**ABOUT THIS TASK:**
From the entries below, copy exactly the lines from the one that contains "acortase esos días, nadie" through the one that contains "avec $\alpha$ une", both included, and only those.

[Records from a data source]
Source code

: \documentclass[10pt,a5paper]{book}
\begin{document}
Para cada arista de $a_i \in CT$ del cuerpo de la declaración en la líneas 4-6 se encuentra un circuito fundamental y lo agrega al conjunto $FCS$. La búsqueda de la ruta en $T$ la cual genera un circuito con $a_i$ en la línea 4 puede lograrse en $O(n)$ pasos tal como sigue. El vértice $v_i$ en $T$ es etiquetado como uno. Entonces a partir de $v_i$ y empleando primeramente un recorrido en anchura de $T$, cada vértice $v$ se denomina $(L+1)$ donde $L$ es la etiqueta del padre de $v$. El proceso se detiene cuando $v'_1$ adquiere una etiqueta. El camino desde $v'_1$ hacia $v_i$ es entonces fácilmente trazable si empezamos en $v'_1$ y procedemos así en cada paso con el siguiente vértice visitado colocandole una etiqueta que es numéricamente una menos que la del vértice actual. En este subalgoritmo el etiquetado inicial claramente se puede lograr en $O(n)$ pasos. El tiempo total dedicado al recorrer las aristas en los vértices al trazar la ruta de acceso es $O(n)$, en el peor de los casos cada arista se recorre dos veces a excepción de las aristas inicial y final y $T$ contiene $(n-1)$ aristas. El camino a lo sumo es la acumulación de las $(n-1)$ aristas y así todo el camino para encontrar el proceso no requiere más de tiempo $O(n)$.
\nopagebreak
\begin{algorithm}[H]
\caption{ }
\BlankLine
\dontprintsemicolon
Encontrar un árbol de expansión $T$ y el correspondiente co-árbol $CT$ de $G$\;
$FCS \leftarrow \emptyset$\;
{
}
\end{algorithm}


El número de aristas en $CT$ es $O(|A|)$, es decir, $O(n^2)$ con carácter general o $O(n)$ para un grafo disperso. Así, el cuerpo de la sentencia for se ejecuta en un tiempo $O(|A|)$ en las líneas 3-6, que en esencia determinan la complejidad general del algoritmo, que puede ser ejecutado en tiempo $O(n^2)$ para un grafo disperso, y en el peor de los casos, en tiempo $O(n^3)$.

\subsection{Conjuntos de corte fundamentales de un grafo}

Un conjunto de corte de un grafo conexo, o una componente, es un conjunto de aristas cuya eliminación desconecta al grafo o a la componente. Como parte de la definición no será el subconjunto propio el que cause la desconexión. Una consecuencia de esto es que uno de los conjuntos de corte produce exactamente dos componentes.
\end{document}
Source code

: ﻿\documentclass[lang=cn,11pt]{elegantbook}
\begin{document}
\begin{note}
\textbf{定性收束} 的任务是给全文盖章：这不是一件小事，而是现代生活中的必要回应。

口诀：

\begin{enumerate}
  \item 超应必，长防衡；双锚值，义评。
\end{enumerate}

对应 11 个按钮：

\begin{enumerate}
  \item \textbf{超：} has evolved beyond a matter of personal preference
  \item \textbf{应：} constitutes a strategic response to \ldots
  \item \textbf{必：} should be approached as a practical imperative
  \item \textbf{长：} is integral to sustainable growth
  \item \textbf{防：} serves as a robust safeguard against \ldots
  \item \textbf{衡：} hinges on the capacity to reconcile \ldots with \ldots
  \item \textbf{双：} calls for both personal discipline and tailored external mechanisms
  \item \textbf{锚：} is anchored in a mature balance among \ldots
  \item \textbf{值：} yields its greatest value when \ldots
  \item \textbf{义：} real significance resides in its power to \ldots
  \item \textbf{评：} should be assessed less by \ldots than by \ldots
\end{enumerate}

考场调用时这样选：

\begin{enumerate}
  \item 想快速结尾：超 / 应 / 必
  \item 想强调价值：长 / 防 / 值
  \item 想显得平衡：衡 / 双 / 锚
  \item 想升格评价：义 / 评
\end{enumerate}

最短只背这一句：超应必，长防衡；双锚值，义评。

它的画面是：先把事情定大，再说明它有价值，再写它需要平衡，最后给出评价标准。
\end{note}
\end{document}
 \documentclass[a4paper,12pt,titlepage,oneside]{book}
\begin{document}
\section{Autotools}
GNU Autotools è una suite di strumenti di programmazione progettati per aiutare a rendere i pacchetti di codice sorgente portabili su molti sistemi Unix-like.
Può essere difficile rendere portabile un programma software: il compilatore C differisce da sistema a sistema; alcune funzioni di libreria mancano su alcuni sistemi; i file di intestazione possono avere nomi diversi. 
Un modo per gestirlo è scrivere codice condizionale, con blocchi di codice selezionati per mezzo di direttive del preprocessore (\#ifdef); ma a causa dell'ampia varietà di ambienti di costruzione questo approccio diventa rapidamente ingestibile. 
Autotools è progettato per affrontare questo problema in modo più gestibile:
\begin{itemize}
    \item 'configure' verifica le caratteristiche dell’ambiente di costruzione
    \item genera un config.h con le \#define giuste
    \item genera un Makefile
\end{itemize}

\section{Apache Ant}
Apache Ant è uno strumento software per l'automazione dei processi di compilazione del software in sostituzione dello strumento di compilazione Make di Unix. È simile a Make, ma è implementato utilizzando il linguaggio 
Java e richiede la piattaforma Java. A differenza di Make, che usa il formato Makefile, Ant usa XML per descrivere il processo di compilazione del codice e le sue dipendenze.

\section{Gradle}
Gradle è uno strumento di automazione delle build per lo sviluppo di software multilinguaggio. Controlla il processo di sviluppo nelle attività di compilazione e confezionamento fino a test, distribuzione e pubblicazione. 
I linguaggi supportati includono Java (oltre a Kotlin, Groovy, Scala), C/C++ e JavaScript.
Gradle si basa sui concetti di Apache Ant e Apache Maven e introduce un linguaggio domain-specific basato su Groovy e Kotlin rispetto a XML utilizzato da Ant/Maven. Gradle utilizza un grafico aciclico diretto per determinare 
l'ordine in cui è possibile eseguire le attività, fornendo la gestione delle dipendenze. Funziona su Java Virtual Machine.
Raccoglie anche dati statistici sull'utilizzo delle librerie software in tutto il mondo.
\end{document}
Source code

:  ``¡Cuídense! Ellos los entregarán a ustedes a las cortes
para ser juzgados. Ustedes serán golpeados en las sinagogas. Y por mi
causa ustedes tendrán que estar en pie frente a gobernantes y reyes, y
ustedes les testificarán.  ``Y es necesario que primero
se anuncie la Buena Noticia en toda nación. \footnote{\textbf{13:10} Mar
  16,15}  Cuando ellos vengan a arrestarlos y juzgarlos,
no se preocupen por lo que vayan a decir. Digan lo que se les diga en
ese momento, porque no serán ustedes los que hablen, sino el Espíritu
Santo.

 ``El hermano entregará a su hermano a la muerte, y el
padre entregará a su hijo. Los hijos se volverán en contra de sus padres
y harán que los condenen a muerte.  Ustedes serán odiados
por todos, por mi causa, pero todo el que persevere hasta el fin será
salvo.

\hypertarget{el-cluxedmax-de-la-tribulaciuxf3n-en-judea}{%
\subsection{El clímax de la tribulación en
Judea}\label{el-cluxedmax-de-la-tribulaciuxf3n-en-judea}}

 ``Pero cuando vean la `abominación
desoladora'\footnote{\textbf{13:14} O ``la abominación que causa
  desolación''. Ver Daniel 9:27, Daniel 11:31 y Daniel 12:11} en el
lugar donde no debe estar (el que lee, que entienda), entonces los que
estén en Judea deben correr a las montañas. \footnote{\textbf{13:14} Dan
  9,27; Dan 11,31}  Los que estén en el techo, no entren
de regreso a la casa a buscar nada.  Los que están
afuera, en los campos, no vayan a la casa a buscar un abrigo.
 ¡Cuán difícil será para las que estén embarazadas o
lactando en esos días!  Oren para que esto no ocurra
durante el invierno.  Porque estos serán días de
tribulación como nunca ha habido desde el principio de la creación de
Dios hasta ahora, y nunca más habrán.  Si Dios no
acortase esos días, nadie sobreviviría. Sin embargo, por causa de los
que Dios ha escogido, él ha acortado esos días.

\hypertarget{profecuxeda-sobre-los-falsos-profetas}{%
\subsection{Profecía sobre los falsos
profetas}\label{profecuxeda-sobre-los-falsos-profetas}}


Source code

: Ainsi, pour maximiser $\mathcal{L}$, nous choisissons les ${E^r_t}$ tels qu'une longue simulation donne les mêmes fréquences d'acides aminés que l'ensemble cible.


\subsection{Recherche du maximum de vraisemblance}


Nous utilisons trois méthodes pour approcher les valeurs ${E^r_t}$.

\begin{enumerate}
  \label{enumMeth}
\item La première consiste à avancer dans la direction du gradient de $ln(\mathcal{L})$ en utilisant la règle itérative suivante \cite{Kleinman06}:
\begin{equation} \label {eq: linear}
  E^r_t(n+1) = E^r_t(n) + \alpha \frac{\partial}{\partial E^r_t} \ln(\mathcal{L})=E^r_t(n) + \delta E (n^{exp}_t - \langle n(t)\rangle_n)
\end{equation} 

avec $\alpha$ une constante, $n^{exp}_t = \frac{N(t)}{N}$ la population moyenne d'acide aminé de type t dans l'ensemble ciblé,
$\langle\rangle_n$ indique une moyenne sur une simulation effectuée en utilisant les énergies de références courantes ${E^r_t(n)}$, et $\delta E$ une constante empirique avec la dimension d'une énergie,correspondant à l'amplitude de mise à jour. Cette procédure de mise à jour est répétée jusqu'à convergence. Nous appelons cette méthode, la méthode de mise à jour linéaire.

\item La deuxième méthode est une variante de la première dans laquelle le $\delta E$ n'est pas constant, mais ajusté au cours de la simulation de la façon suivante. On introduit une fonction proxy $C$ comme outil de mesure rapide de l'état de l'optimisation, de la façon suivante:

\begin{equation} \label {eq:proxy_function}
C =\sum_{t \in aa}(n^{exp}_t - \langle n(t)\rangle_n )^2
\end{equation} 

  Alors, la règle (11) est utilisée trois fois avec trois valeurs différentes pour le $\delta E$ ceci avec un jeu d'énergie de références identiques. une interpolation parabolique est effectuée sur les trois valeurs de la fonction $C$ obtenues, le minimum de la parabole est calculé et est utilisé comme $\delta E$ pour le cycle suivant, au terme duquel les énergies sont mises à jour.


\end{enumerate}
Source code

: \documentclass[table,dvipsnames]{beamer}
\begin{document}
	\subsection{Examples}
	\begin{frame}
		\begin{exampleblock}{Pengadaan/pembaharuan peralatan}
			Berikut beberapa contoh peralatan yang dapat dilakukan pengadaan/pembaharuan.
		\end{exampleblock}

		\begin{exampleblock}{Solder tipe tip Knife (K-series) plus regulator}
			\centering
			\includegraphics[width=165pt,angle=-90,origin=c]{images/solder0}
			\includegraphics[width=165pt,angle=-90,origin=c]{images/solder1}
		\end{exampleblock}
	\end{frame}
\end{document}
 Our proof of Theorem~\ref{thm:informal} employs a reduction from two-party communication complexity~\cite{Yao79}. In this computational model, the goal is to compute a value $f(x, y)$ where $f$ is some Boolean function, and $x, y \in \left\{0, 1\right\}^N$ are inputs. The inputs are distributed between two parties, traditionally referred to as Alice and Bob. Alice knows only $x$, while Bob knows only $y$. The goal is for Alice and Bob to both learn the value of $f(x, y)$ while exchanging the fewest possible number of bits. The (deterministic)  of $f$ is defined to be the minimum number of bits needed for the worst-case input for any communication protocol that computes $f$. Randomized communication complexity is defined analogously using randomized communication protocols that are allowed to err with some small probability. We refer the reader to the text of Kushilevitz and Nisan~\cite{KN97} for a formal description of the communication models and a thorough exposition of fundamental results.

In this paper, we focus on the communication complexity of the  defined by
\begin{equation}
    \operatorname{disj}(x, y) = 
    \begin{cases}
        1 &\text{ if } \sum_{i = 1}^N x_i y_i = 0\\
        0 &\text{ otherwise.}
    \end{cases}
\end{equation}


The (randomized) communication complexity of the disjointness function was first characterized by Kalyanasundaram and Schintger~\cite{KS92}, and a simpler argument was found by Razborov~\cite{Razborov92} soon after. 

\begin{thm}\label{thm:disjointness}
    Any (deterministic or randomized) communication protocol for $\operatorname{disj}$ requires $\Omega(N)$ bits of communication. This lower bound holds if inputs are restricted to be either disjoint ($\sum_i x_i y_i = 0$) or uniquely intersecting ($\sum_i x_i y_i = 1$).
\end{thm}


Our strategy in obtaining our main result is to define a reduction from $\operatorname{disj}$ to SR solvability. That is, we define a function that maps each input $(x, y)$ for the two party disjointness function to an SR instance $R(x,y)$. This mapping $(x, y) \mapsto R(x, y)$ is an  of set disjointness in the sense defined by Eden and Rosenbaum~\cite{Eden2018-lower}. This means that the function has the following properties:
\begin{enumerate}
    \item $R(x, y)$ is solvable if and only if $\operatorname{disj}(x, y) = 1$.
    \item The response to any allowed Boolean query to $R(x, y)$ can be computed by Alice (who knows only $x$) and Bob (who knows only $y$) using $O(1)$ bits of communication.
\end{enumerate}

**RESULT OF THIS TASK:**
acortase esos días, nadie sobreviviría. Sin embargo, por causa de los
que Dios ha escogido, él ha acortado esos días.

\hypertarget{profecuxeda-sobre-los-falsos-profetas}{%
\subsection{Profecía sobre los falsos
profetas}\label{profecuxeda-sobre-los-falsos-profetas}}


Source code

: Ainsi, pour maximiser $\mathcal{L}$, nous choisissons les ${E^r_t}$ tels qu'une longue simulation donne les mêmes fréquences d'acides aminés que l'ensemble cible.


\subsection{Recherche du maximum de vraisemblance}


Nous utilisons trois méthodes pour approcher les valeurs ${E^r_t}$.

\begin{enumerate}
  \label{enumMeth}
\item La première consiste à avancer dans la direction du gradient de $ln(\mathcal{L})$ en utilisant la règle itérative suivante \cite{Kleinman06}:
\begin{equation} \label {eq: linear}
  E^r_t(n+1) = E^r_t(n) + \alpha \frac{\partial}{\partial E^r_t} \ln(\mathcal{L})=E^r_t(n) + \delta E (n^{exp}_t - \langle n(t)\rangle_n)
\end{equation} 

avec $\alpha$ une constante, $n^{exp}_t = \frac{N(t)}{N}$ la population moyenne d'acide aminé de type t dans l'ensemble ciblé,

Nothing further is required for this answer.